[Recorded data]
───

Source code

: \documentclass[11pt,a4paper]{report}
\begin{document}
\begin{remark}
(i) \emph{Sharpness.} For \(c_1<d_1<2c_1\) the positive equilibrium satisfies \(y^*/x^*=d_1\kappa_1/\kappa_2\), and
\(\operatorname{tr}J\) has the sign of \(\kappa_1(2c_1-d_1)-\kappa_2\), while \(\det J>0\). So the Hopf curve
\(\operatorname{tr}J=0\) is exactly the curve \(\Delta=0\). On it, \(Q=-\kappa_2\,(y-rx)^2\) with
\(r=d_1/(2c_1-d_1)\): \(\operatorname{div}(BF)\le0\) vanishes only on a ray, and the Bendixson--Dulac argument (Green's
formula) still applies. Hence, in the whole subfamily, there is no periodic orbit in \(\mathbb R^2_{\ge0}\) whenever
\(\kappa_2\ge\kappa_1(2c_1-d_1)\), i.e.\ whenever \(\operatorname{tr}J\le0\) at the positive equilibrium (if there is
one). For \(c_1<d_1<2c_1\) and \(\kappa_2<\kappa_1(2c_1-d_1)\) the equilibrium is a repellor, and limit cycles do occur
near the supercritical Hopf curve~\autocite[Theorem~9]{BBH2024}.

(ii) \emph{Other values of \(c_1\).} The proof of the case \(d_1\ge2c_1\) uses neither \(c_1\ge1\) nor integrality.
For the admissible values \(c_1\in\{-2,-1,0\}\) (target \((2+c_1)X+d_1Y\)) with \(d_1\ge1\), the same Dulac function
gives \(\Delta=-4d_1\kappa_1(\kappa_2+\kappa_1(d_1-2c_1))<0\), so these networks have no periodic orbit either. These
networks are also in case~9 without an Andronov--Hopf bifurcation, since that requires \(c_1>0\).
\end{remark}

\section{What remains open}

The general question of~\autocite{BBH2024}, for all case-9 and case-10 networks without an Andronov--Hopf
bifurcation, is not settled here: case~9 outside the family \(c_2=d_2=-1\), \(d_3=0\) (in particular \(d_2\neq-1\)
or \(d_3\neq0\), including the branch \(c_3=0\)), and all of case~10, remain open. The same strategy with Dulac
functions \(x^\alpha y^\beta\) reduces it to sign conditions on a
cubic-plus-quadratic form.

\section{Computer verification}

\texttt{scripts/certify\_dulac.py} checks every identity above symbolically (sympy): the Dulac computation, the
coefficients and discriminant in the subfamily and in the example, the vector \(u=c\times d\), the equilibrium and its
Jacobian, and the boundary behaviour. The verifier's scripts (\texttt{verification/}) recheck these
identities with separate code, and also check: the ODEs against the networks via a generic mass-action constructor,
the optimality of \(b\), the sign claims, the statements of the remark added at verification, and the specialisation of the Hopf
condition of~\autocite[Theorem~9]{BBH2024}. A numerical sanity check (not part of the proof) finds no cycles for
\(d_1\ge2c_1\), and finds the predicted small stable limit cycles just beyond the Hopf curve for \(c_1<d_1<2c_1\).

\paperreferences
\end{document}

───

__About this task__.
From the first line to the last, retype the records exactly as they stand above.

__Task result__.
Source code

: \documentclass[11pt,a4paper]{report}
\begin{document}
\begin{remark}
(i) \emph{Sharpness.} For \(c_1<d_1<2c_1\) the positive equilibrium satisfies \(y^*/x^*=d_1\kappa_1/\kappa_2\), and
\(\operatorname{tr}J\) has the sign of \(\kappa_1(2c_1-d_1)-\kappa_2\), while \(\det J>0\). So the Hopf curve
\(\operatorname{tr}J=0\) is exactly the curve \(\Delta=0\). On it, \(Q=-\kappa_2\,(y-rx)^2\) with
\(r=d_1/(2c_1-d_1)\): \(\operatorname{div}(BF)\le0\) vanishes only on a ray, and the Bendixson--Dulac argument (Green's
formula) still applies. Hence, in the whole subfamily, there is no periodic orbit in \(\mathbb R^2_{\ge0}\) whenever
\(\kappa_2\ge\kappa_1(2c_1-d_1)\), i.e.\ whenever \(\operatorname{tr}J\le0\) at the positive equilibrium (if there is
one). For \(c_1<d_1<2c_1\) and \(\kappa_2<\kappa_1(2c_1-d_1)\) the equilibrium is a repellor, and limit cycles do occur
near the supercritical Hopf curve~\autocite[Theorem~9]{BBH2024}.

(ii) \emph{Other values of \(c_1\).} The proof of the case \(d_1\ge2c_1\) uses neither \(c_1\ge1\) nor integrality.
For the admissible values \(c_1\in\{-2,-1,0\}\) (target \((2+c_1)X+d_1Y\)) with \(d_1\ge1\), the same Dulac function
gives \(\Delta=-4d_1\kappa_1(\kappa_2+\kappa_1(d_1-2c_1))<0\), so these networks have no periodic orbit either. These
networks are also in case~9 without an Andronov--Hopf bifurcation, since that requires \(c_1>0\).
\end{remark}

\section{What remains open}

The general question of~\autocite{BBH2024}, for all case-9 and case-10 networks without an Andronov--Hopf
bifurcation, is not settled here: case~9 outside the family \(c_2=d_2=-1\), \(d_3=0\) (in particular \(d_2\neq-1\)
or \(d_3\neq0\), including the branch \(c_3=0\)), and all of case~10, remain open. The same strategy with Dulac
functions \(x^\alpha y^\beta\) reduces it to sign conditions on a
cubic-plus-quadratic form.

\section{Computer verification}

\texttt{scripts/certify\_dulac.py} checks every identity above symbolically (sympy): the Dulac computation, the
coefficients and discriminant in the subfamily and in the example, the vector \(u=c\times d\), the equilibrium and its
Jacobian, and the boundary behaviour. The verifier's scripts (\texttt{verification/}) recheck these
identities with separate code, and also check: the ODEs against the networks via a generic mass-action constructor,
the optimality of \(b\), the sign claims, the statements of the remark added at verification, and the specialisation of the Hopf
condition of~\autocite[Theorem~9]{BBH2024}. A numerical sanity check (not part of the proof) finds no cycles for
\(d_1\ge2c_1\), and finds the predicted small stable limit cycles just beyond the Hopf curve for \(c_1<d_1<2c_1\).

\paperreferences
\end{document}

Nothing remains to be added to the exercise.